Stored items from a collection:

——————

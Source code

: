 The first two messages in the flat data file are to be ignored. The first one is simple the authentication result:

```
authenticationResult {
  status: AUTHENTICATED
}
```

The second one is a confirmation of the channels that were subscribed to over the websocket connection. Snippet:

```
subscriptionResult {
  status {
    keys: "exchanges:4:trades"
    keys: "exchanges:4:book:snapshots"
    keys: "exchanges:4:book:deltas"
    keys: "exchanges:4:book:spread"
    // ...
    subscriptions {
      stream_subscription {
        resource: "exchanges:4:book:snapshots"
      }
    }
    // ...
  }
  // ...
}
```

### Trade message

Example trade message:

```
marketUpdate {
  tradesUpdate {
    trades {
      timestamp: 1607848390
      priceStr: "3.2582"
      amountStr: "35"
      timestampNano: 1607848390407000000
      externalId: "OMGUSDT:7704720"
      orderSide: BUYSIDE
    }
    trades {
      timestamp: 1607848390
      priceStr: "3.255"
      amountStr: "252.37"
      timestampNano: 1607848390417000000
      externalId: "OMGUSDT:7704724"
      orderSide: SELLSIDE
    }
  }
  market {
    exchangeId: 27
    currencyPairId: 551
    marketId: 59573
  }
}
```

——————

** Work to be completed **
Pick out every line above that contains the word "orderSide" and copy it.

** The answer **
      orderSide: BUYSIDE
      orderSide: SELLSIDE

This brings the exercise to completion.